TASK OBJECTIVE: Go through the records below and report each line with "solutions" in it.

Dataset entries:
──────────────────────────────

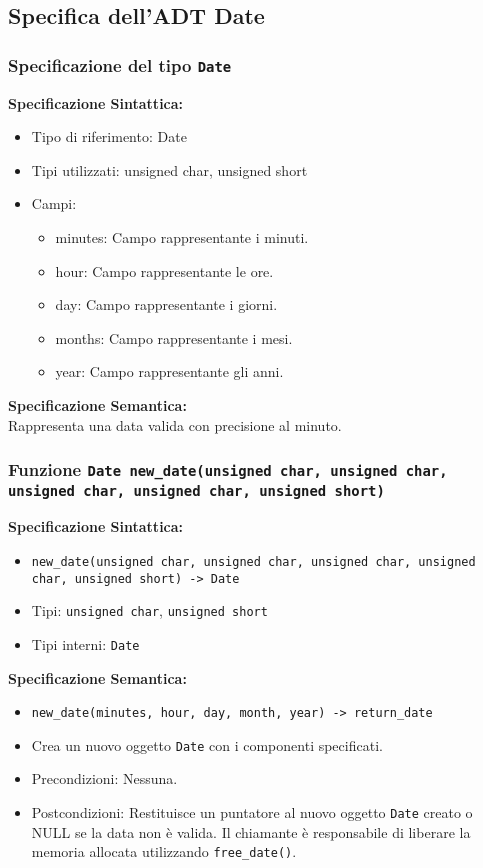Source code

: \documentclass[11pt]{scrartcl} %
\begin{document}
\subsection{Specifica dell'ADT Date}

\subsubsection{Specificazione del tipo \texttt{Date}}


\textbf{Specificazione Sintattica:}
\begin{itemize}
	\item Tipo di riferimento: Date
	\item Tipi utilizzati: unsigned char, unsigned short
	\item Campi:
	      \begin{itemize}
		      \item minutes: Campo rappresentante i minuti.
		      \item hour: Campo rappresentante le ore.
		      \item day: Campo rappresentante i giorni.
		      \item months: Campo rappresentante i mesi.
		      \item year: Campo rappresentante gli anni.
	      \end{itemize}
\end{itemize}

\textbf{Specificazione Semantica:} \\
Rappresenta una data valida con precisione al minuto.

\subsubsection{Funzione \texttt{Date new\_date(unsigned char, unsigned char, unsigned char, unsigned char, unsigned short) }}

\textbf{Specificazione Sintattica:}
\begin{itemize}
	\item \texttt{new\_date(unsigned char, unsigned char, unsigned char, unsigned char, unsigned short) -> Date}
	\item Tipi: \texttt{unsigned char}, \texttt{unsigned short}
	\item Tipi interni: \texttt{Date}
\end{itemize}

\textbf{Specificazione Semantica:}
\begin{itemize}
	\item \texttt{new\_date(minutes, hour, day, month, year) -> return\_date}
	\item Crea un nuovo oggetto \texttt{Date} con i componenti specificati.
	\item Precondizioni: Nessuna.
	\item Postcondizioni: Restituisce un puntatore al nuovo oggetto \texttt{Date} creato o NULL se la data non è valida. Il chiamante è responsabile di liberare la memoria allocata utilizzando \texttt{free\_date()}.
\end{itemize}
\end{document}
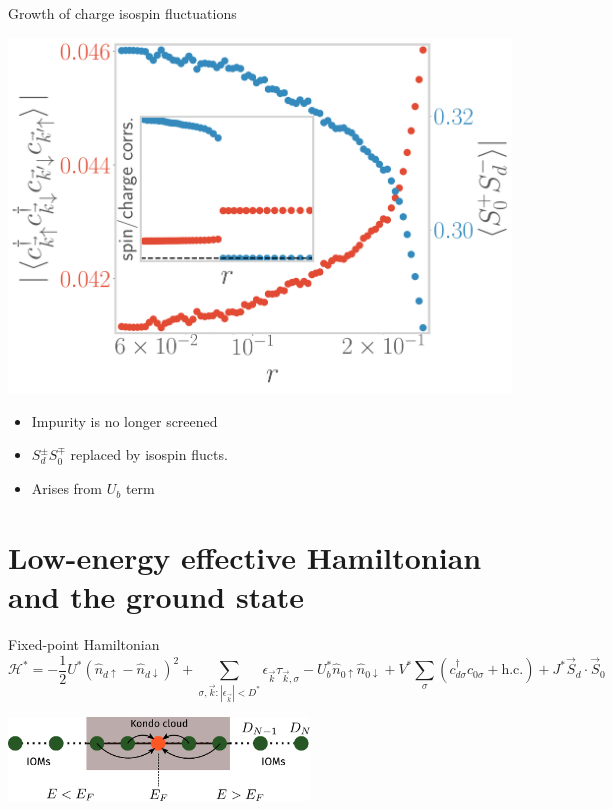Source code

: \documentclass[11pt,aspectratio=169]{beamer}
\begin{document}
\begin{frame}{Growth of charge isospin fluctuations}
\begin{minipage}{0.5\textwidth}
\includegraphics[width=\textwidth]{figures/odlro.pdf}
\end{minipage}
\begin{minipage}{0.49\textwidth}
\begin{itemize}
\item Impurity is no longer screened\\[10pt]
\item \(S_d^\pm S_0^\mp\) replaced by isospin flucts.\\[10pt]
\item Arises from \(U_b\) term
\end{itemize}
\end{minipage}
\end{frame}

\section{Low-energy effective Hamiltonian and the ground state}

\begin{frame}{Fixed-point Hamiltonian}
	\[ \mathcal{H}^* = -\frac{1}{2}U^*\left(\hat n_{d \uparrow} - \hat n_{d \downarrow}\right)^2 + \sum_{\sigma,\vec k:|\epsilon_{\vec k}| < D^*} \epsilon_{\vec k} \tau_{\vec k,\sigma} - U_b^* \hat n_{0 \uparrow} \hat n_{0 \downarrow} + V^*\sum_\sigma \left( c^\dagger_{d\sigma}c_{0\sigma} + \text{h.c.}\right) + J^* \vec{S}_d\cdot\vec{S}_0\]
	
	\includegraphics[width=0.6\textwidth]{figures/kondo_fp_1D.pdf}
\end{frame}
\end{document}
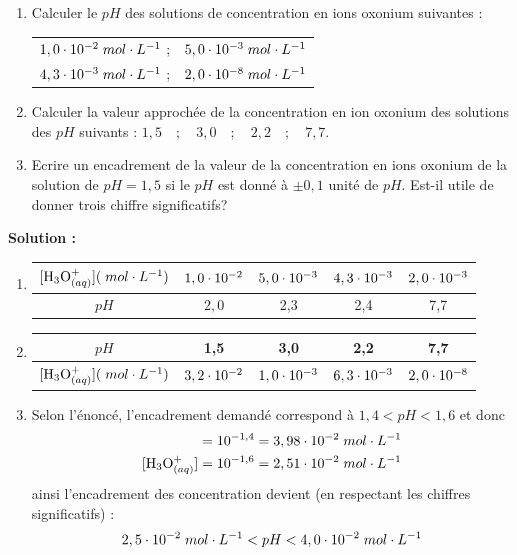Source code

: \documentclass[11pt,a4paper]{article}
\begin{document}
\begin{exo}
\begin{enumerate}
    \item Calculer le $pH$ des solutions de concentration en ions oxonium suivantes : 
    \begin{center}
      \begin{tabular}{c c}
        $1,0\cdot10^{-2} \; mol\cdot L^{-1}$ \quad ;  & $5,0\cdot10^{-3} \; mol\cdot L^{-1}$ \\
        $4,3\cdot10^{-3} \; mol\cdot L^{-1}$ \quad ; & $2,0\cdot10^{-8} \; mol\cdot L^{-1}$ \\
    \end{tabular}  
    \end{center}
    \item Calculer la valeur approchée de la concentration en ion oxonium des solutions des $pH$ suivants : $1,5 \quad ; \quad 3,0 \quad ; \quad 2,2 \quad ; \quad 7,7$.
    \item Ecrire un encadrement de la valeur de la concentration en ions oxonium de la solution de $pH = 1,5$ si le $pH$ est donné à $\pm 0,1$ unité de $pH$. Est-il utile de donner trois chiffre significatifs? 
\end{enumerate}    

\textbf{Solution : }
\begin{enumerate}
    \item 
    
    \begin{tabular}{c||c|c|c|c}
         $[\oxo](\mpl)$ & $1,0\cdot10^{-2}$  & $5,0\cdot10^{-3} $ & $4,3\cdot10^{-3}$ & $2,0\cdot10^{-3} $ \\ \hline
         $pH$ &  $2,0$ & 2,3 & 2,4 & 7,7 
    \end{tabular}    
    \vspace{0.5cm}
    \item     
    
    \begin{tabular}{c||c|c|c|c}
         $pH$ &  1,5 & 3,0 & 2,2 & 7,7  \\ \hline
         $[\oxo](\mpl)$ & $3,2\cdot10^{-2}$  & $1,0\cdot10^{-3} $ & $6,3\cdot10^{-3}$ & $2,0\cdot10^{-8} $         
    \end{tabular}    
    \vspace{0.5cm}
    \item Selon l'énoncé, l'encadrement demandé correspond à $1,4 < pH < 1,6$ et donc 
       \begin{align*}
        [\oxo] &= 10^{-1,4} = 3,98\es{-2}\mpl \\
        [\oxo] &= 10^{-1,6} = 2,51\es{-2}\mpl
    \end{align*}    
    ainsi l'encadrement des concentration devient (en respectant les chiffres significatifs) : 
    $$ 2,5\cdot10^{-2}\; mol\cdot L^{-1} < pH < 4,0 \cdot10^{-2}\; mol\cdot L^{-1}$$
\end{enumerate}
\end{exo}	
\end{document}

──────────────────────────────

RESPONSE:
    \item Calculer le $pH$ des solutions de concentration en ions oxonium suivantes : 
    \item Calculer la valeur approchée de la concentration en ion oxonium des solutions des $pH$ suivants : $1,5 \quad ; \quad 3,0 \quad ; \quad 2,2 \quad ; \quad 7,7$.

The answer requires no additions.